▶ **Work required**: Print out the complete set of records below, exactly as they read.

▶ **Information shown**:
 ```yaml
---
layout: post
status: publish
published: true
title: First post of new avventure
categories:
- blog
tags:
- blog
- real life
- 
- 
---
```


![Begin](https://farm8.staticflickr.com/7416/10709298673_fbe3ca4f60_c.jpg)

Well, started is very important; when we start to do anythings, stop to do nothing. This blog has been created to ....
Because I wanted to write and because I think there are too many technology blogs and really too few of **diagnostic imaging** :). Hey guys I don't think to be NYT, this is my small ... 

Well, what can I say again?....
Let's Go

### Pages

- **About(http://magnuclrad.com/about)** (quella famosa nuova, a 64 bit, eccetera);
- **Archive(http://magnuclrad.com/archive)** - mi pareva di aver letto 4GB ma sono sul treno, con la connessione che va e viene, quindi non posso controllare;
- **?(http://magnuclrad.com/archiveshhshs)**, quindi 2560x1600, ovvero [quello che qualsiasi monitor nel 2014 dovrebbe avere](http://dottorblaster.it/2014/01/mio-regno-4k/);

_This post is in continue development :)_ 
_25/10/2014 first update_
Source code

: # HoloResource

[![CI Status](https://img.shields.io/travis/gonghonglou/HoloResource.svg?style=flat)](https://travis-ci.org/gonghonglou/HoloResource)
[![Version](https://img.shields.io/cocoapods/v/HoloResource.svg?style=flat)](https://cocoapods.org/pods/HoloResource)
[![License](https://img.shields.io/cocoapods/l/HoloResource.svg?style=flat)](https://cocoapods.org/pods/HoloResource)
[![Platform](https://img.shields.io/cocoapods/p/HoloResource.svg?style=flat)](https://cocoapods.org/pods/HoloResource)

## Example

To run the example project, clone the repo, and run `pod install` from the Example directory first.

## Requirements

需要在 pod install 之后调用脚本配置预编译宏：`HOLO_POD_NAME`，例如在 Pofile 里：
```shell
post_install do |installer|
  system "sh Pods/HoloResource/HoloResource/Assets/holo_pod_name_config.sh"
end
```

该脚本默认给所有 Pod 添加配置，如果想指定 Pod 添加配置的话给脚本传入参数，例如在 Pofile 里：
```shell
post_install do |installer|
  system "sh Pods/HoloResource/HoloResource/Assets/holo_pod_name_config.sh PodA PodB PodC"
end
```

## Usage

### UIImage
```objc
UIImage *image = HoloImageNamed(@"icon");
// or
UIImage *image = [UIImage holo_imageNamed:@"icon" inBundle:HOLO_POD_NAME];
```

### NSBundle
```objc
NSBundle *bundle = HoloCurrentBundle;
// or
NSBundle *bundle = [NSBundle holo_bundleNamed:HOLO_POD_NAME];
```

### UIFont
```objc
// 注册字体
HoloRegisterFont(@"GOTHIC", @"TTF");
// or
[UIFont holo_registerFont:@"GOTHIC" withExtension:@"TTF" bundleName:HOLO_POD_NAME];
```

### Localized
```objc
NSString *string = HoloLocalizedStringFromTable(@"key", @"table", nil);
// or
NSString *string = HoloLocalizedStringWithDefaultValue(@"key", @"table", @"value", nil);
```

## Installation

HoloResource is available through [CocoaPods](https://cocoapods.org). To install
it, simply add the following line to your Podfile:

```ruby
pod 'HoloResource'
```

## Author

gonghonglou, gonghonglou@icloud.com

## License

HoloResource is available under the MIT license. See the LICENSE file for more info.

▶ **Result**:
 ```yaml
---
layout: post
status: publish
published: true
title: First post of new avventure
categories:
- blog
tags:
- blog
- real life
- 
- 
---
```


![Begin](https://farm8.staticflickr.com/7416/10709298673_fbe3ca4f60_c.jpg)

Well, started is very important; when we start to do anythings, stop to do nothing. This blog has been created to ....
Because I wanted to write and because I think there are too many technology blogs and really too few of **diagnostic imaging** :). Hey guys I don't think to be NYT, this is my small ... 

Well, what can I say again?....
Let's Go

### Pages

- **About(http://magnuclrad.com/about)** (quella famosa nuova, a 64 bit, eccetera);
- **Archive(http://magnuclrad.com/archive)** - mi pareva di aver letto 4GB ma sono sul treno, con la connessione che va e viene, quindi non posso controllare;
- **?(http://magnuclrad.com/archiveshhshs)**, quindi 2560x1600, ovvero [quello che qualsiasi monitor nel 2014 dovrebbe avere](http://dottorblaster.it/2014/01/mio-regno-4k/);

_This post is in continue development :)_ 
_25/10/2014 first update_
Source code

: # HoloResource

[![CI Status](https://img.shields.io/travis/gonghonglou/HoloResource.svg?style=flat)](https://travis-ci.org/gonghonglou/HoloResource)
[![Version](https://img.shields.io/cocoapods/v/HoloResource.svg?style=flat)](https://cocoapods.org/pods/HoloResource)
[![License](https://img.shields.io/cocoapods/l/HoloResource.svg?style=flat)](https://cocoapods.org/pods/HoloResource)
[![Platform](https://img.shields.io/cocoapods/p/HoloResource.svg?style=flat)](https://cocoapods.org/pods/HoloResource)

## Example

To run the example project, clone the repo, and run `pod install` from the Example directory first.

## Requirements

需要在 pod install 之后调用脚本配置预编译宏：`HOLO_POD_NAME`，例如在 Pofile 里：
```shell
post_install do |installer|
  system "sh Pods/HoloResource/HoloResource/Assets/holo_pod_name_config.sh"
end
```

该脚本默认给所有 Pod 添加配置，如果想指定 Pod 添加配置的话给脚本传入参数，例如在 Pofile 里：
```shell
post_install do |installer|
  system "sh Pods/HoloResource/HoloResource/Assets/holo_pod_name_config.sh PodA PodB PodC"
end
```

## Usage

### UIImage
```objc
UIImage *image = HoloImageNamed(@"icon");
// or
UIImage *image = [UIImage holo_imageNamed:@"icon" inBundle:HOLO_POD_NAME];
```

### NSBundle
```objc
NSBundle *bundle = HoloCurrentBundle;
// or
NSBundle *bundle = [NSBundle holo_bundleNamed:HOLO_POD_NAME];
```

### UIFont
```objc
// 注册字体
HoloRegisterFont(@"GOTHIC", @"TTF");
// or
[UIFont holo_registerFont:@"GOTHIC" withExtension:@"TTF" bundleName:HOLO_POD_NAME];
```

### Localized
```objc
NSString *string = HoloLocalizedStringFromTable(@"key", @"table", nil);
// or
NSString *string = HoloLocalizedStringWithDefaultValue(@"key", @"table", @"value", nil);
```

## Installation

HoloResource is available through [CocoaPods](https://cocoapods.org). To install
it, simply add the following line to your Podfile:

```ruby
pod 'HoloResource'
```

## Author

gonghonglou, gonghonglou@icloud.com

## License

HoloResource is available under the MIT license. See the LICENSE file for more info.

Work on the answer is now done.